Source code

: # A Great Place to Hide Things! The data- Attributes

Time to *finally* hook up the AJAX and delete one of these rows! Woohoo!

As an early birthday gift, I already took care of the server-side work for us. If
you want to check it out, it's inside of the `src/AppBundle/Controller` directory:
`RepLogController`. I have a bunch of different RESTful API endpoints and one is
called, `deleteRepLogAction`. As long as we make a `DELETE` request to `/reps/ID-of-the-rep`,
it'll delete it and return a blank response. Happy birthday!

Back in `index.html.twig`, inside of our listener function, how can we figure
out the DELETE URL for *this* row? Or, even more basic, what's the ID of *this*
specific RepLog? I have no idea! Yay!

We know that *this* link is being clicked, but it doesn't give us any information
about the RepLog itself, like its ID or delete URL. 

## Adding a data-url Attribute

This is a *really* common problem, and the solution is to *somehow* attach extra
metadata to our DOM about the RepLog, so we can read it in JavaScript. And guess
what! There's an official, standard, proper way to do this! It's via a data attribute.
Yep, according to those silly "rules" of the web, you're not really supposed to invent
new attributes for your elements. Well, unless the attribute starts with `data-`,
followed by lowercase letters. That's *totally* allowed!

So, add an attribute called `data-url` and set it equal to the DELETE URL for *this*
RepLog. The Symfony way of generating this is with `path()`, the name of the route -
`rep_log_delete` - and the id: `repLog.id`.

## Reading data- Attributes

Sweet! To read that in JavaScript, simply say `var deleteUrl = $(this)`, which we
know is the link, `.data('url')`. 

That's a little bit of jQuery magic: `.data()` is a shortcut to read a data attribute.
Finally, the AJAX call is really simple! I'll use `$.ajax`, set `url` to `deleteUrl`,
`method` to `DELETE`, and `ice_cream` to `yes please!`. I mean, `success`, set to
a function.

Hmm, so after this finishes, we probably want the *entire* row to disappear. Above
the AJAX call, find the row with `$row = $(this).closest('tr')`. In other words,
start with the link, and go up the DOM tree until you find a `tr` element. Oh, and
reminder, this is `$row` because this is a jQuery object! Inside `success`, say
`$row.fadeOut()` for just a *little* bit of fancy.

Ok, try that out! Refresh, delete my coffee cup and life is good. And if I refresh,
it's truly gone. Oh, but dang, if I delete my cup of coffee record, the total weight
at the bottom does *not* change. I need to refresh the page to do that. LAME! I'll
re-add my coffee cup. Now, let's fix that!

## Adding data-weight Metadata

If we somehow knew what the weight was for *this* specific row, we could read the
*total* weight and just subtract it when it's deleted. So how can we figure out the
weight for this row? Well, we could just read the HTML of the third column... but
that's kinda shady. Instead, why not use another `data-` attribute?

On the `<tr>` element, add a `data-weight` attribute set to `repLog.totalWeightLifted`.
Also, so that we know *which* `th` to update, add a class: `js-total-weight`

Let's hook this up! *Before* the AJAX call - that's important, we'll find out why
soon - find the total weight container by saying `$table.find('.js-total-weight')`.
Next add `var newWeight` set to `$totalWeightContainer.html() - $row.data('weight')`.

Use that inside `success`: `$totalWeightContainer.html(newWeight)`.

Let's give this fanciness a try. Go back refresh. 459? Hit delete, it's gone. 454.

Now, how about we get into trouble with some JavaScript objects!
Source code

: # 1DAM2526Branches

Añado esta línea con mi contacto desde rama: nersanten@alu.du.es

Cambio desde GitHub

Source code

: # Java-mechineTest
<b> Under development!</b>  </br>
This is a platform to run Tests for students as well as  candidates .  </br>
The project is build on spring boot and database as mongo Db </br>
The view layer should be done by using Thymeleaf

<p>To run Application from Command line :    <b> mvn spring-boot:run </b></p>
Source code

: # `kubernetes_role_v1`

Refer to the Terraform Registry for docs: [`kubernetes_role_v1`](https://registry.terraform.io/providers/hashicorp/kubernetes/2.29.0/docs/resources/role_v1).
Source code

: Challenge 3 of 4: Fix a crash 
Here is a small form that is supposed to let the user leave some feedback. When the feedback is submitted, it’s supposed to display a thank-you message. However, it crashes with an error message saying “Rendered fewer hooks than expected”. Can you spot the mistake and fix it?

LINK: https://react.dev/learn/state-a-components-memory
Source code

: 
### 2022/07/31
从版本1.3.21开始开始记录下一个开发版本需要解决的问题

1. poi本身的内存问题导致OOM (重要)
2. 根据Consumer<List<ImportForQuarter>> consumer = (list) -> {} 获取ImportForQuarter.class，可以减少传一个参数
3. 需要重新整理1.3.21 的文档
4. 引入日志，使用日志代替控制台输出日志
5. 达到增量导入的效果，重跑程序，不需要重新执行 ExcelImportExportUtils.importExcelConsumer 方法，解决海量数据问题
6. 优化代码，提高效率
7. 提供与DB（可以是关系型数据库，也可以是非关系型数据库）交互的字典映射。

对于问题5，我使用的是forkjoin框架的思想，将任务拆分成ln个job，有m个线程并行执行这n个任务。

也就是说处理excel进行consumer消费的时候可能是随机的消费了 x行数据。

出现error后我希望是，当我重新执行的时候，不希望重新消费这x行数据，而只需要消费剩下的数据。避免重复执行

- - -

• What is needed
Go over the listing above and return each line with "deleteUrl".

• The completed task
Sweet! To read that in JavaScript, simply say `var deleteUrl = $(this)`, which we
Finally, the AJAX call is really simple! I'll use `$.ajax`, set `url` to `deleteUrl`,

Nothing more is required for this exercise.